Tips from a Recent Grad:
August 4, 2017
What I’ve learned as a Recruiter
Or: Get over yourself and get some experience
By: Natasha Petach
Congrats, grad! You’ve done it. You survived some of the most exciting and challenging years of your life thus far and you’re now the proud owner of that ever-sought-after degree. Take a moment and relish in your accomplishments; you deserve it.
Ok now stop.
Now you have to do something with all of that knowledge. You are in the real world. You may be one of the lucky ones; someone who has their career path lined up and ready to go. Someone with a specialized degree, or someone with a job offer lined up immediately after college. Or, you may be like the majority of students (including myself around this time last year) who have absolutely no idea what they want to do, where they want to work, or how to apply their degree. No worries, you say! I just spent all this money on a degree, which essentially represents my stellar work ethic and dedication. Plus, the recession is over so finding a job in my field shouldn’t be THAT difficult. I am smart, qualified, and ready. Come at me job world. I am going to rock your socks off.
So you update your resume, polish your LinkedIn profile, and hit all of the best job sites. You are a bit overwhelmed by all of the choices and industries and opportunities, but you don’t worry. Until you start reading the qualifications for your ideal positions.
And then you slowly start to panic.
One to three years experience?! Five PLUS years of experience? Whoa. Hold on. I just spent four years (or more, if you took a victory lap) in college, participated in all of these groups and organizations, studied hours upon hours in classes specifically tailored to this job, and you’re telling me this isn’t enough? Even with my internship(s) in THIS SPECIFIC FIELD? How on earth am I going to find a job? What is this nonsense? Don’t worry. You are not alone in this struggle. But remember, you are NOT ALONE. There are countless recent grads in your exact position. The most important thing to do now is learn how to “sell” yourself and effectively market your experiences and qualifications. Differentiate yourself from other potential candidates. How, you say? I’ll give you some advice.

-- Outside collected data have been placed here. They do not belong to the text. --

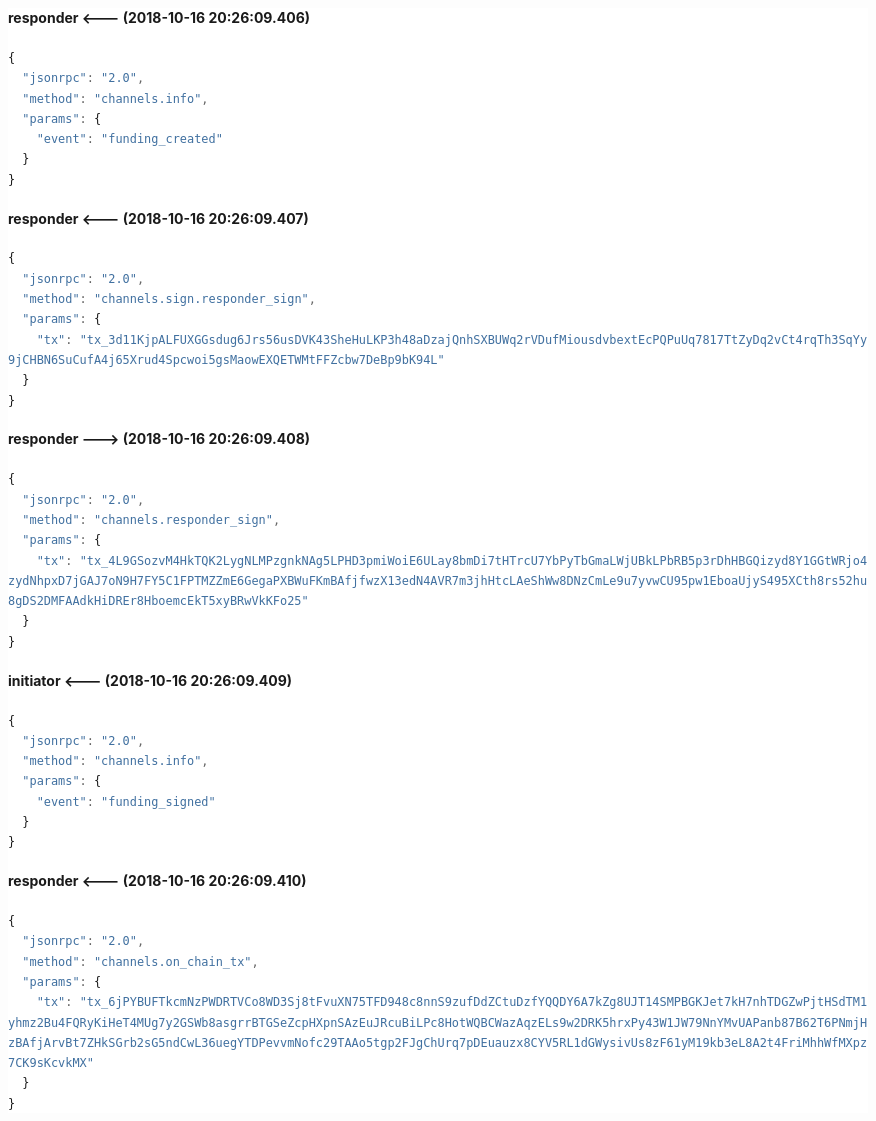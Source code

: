 #### responder <--- (2018-10-16 20:26:09.406)
```javascript
{
  "jsonrpc": "2.0",
  "method": "channels.info",
  "params": {
    "event": "funding_created"
  }
}
```

#### responder <--- (2018-10-16 20:26:09.407)
```javascript
{
  "jsonrpc": "2.0",
  "method": "channels.sign.responder_sign",
  "params": {
    "tx": "tx_3d11KjpALFUXGGsdug6Jrs56usDVK43SheHuLKP3h48aDzajQnhSXBUWq2rVDufMiousdvbextEcPQPuUq7817TtZyDq2vCt4rqTh3SqYy9jCHBN6SuCufA4j65Xrud4Spcwoi5gsMaowEXQETWMtFFZcbw7DeBp9bK94L"
  }
}
```

#### responder ---> (2018-10-16 20:26:09.408)
```javascript
{
  "jsonrpc": "2.0",
  "method": "channels.responder_sign",
  "params": {
    "tx": "tx_4L9GSozvM4HkTQK2LygNLMPzgnkNAg5LPHD3pmiWoiE6ULay8bmDi7tHTrcU7YbPyTbGmaLWjUBkLPbRB5p3rDhHBGQizyd8Y1GGtWRjo4zydNhpxD7jGAJ7oN9H7FY5C1FPTMZZmE6GegaPXBWuFKmBAfjfwzX13edN4AVR7m3jhHtcLAeShWw8DNzCmLe9u7yvwCU95pw1EboaUjyS495XCth8rs52hu8gDS2DMFAAdkHiDREr8HboemcEkT5xyBRwVkKFo25"
  }
}
```

#### initiator <--- (2018-10-16 20:26:09.409)
```javascript
{
  "jsonrpc": "2.0",
  "method": "channels.info",
  "params": {
    "event": "funding_signed"
  }
}
```

#### responder <--- (2018-10-16 20:26:09.410)
```javascript
{
  "jsonrpc": "2.0",
  "method": "channels.on_chain_tx",
  "params": {
    "tx": "tx_6jPYBUFTkcmNzPWDRTVCo8WD3Sj8tFvuXN75TFD948c8nnS9zufDdZCtuDzfYQQDY6A7kZg8UJT14SMPBGKJet7kH7nhTDGZwPjtHSdTM1yhmz2Bu4FQRyKiHeT4MUg7y2GSWb8asgrrBTGSeZcpHXpnSAzEuJRcuBiLPc8HotWQBCWazAqzELs9w2DRK5hrxPy43W1JW79NnYMvUAPanb87B62T6PNmjHzBAfjArvBt7ZHkSGrb2sG5ndCwL36uegYTDPevvmNofc29TAAo5tgp2FJgChUrq7pDEuauzx8CYV5RL1dGWysivUs8zF61yM19kb3eL8A2t4FriMhhWfMXpz7CK9sKcvkMX"
  }
}
```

DO NOT: Think you are entitled to anything
I don’t usually start with a “do not” but this is extremely important. Many recent graduates make the mistake and believe that just because they have a degree means they are automatically going to make at least $50,000+ a year at their first job. I am not saying this is impossible, but it is very unlikely. What company is going to think you’re worth $50,000 a year if you have had a couple internships and zero professional work experience? Yeah. Not many. By no means should you sell yourself short! If you are looking for a company that provides something specific, by all means go for it. But don’t think that just because you’re a highly motivated, driven, recent grad that anybody owes you anything. Be realistic.
DO: Get excited!
So you’re not entirely sure what you want to do? That’s ok! There are so many different options for you to choose from. Sometimes you have to try something first before you realize whether you really enjoy it or not. In the end, experience is experience. You’re never going to love EVERY aspect of your job; there’s a reason why it’s called “work.” There’s a strong possibility that your first job won’t be the one you make your career. Try not to be too picky when you’re looking for something at first. You never know what doors it can open!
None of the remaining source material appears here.